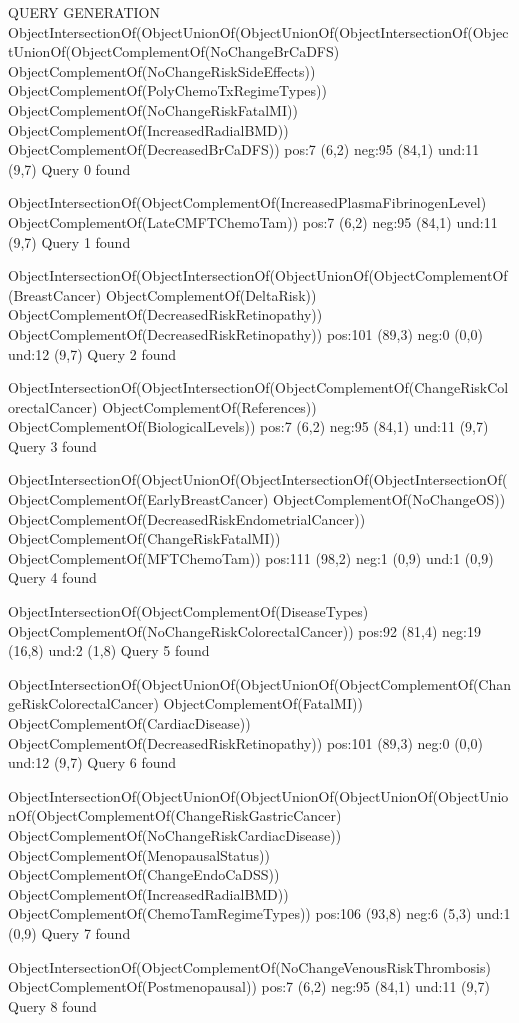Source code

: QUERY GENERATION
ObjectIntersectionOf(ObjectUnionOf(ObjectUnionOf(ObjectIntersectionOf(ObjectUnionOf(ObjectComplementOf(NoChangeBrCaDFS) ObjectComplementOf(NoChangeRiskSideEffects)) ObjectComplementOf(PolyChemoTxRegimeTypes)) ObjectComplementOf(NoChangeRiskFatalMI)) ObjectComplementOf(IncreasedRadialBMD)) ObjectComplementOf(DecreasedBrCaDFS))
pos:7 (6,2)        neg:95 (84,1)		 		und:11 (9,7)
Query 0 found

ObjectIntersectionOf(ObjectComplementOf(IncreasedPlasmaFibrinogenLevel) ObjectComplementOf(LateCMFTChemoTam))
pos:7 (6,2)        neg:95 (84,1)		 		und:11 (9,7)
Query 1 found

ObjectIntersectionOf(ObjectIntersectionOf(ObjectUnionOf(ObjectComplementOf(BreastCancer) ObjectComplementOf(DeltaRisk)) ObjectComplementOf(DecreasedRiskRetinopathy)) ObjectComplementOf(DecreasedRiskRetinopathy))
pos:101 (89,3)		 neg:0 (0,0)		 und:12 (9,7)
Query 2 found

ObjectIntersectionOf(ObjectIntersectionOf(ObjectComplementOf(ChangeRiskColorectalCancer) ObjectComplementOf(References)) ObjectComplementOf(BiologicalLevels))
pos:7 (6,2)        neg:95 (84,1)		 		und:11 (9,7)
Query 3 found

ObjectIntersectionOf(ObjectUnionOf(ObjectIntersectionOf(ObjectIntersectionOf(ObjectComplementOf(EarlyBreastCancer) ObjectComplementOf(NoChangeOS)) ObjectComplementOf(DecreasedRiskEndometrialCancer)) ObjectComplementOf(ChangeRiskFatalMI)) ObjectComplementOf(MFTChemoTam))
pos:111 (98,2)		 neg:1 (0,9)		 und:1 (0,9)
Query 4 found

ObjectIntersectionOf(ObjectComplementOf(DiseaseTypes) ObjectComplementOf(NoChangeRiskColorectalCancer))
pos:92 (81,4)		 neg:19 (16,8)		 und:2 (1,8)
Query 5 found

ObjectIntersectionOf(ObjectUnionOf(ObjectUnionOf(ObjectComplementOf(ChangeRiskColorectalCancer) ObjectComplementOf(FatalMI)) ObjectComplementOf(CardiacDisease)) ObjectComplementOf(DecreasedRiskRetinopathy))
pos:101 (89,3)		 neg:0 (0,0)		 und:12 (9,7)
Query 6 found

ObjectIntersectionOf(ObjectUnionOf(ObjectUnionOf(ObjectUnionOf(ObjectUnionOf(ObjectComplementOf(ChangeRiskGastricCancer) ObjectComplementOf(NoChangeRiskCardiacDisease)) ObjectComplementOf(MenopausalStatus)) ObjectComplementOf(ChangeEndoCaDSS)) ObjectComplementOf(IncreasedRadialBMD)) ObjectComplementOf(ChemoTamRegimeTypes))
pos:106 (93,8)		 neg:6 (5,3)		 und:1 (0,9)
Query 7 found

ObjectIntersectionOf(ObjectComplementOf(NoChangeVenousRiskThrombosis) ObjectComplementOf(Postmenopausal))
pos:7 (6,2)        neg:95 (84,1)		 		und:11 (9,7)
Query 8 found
————————
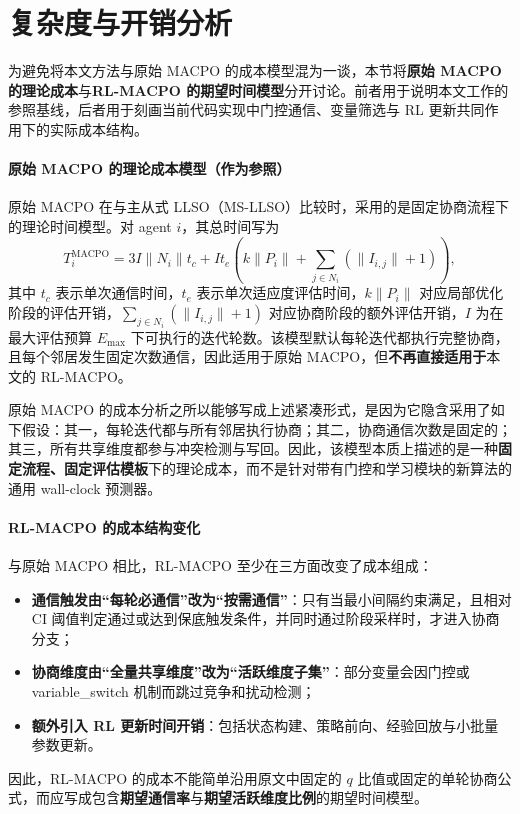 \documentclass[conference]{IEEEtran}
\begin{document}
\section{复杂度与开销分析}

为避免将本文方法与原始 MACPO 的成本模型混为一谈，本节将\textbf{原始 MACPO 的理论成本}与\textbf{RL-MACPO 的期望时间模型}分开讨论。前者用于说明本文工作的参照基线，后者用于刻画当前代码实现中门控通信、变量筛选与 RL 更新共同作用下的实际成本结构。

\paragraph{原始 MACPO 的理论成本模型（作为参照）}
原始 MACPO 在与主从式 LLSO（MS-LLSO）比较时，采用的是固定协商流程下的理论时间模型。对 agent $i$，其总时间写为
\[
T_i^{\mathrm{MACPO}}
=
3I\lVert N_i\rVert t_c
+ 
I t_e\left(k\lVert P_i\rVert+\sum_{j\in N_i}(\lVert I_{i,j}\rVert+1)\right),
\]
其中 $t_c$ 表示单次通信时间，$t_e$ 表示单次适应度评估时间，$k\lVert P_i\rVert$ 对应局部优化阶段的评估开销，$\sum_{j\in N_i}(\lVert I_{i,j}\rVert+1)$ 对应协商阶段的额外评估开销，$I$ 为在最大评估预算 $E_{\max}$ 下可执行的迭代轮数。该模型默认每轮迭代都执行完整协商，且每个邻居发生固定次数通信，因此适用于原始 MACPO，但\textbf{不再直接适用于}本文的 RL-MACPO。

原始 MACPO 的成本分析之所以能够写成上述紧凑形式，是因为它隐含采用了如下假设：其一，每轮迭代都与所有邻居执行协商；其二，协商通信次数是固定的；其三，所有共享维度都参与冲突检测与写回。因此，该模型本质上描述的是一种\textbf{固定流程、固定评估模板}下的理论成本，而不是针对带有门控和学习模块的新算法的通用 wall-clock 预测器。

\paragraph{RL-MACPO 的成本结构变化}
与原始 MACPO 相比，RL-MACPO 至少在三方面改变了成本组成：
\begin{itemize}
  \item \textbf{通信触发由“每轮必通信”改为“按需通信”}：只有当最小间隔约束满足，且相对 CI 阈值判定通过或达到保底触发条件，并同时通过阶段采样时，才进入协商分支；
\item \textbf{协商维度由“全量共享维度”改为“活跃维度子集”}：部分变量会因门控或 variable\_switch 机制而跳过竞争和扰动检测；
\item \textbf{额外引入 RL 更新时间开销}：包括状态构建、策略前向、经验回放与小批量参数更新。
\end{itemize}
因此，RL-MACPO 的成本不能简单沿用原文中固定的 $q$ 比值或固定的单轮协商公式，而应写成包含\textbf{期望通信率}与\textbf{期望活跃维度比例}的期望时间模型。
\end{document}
————————
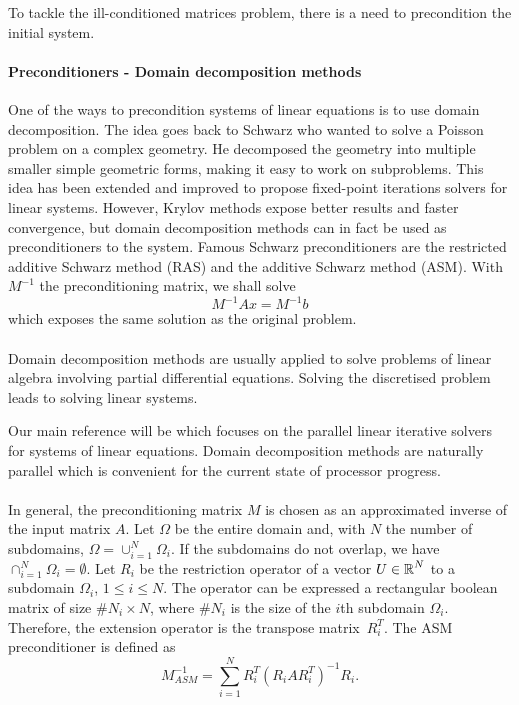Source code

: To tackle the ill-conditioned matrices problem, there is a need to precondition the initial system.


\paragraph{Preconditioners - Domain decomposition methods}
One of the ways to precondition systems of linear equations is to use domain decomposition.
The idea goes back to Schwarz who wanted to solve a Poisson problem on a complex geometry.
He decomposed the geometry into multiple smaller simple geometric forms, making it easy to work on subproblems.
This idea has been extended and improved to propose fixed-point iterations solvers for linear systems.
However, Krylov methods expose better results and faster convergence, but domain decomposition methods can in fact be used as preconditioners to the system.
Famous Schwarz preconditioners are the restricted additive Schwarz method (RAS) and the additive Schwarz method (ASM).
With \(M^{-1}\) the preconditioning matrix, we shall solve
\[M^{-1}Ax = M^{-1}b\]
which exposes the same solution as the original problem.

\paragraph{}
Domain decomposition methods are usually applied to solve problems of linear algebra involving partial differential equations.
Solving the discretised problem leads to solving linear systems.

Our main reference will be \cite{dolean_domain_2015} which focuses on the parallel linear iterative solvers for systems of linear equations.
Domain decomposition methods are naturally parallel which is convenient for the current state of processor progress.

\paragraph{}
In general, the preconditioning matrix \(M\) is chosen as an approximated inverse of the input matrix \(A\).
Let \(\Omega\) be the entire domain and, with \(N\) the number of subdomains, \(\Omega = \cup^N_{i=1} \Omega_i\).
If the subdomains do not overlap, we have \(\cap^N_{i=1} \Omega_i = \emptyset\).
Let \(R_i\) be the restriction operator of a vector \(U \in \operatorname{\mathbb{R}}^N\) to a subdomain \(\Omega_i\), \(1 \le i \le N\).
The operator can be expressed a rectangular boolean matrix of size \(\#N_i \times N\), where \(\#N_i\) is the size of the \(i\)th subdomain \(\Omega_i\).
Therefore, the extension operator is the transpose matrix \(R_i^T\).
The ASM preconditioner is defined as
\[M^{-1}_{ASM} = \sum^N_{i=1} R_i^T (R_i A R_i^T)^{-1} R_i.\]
————————
▸ **Task details**
Output the lines above exactly, but only those between the line holding "which exposes the" and the line holding "Our main reference", inclusive.

▸ **Answer space**
which exposes the same solution as the original problem.

\paragraph{}
Domain decomposition methods are usually applied to solve problems of linear algebra involving partial differential equations.
Solving the discretised problem leads to solving linear systems.

Our main reference will be \cite{dolean_domain_2015} which focuses on the parallel linear iterative solvers for systems of linear equations.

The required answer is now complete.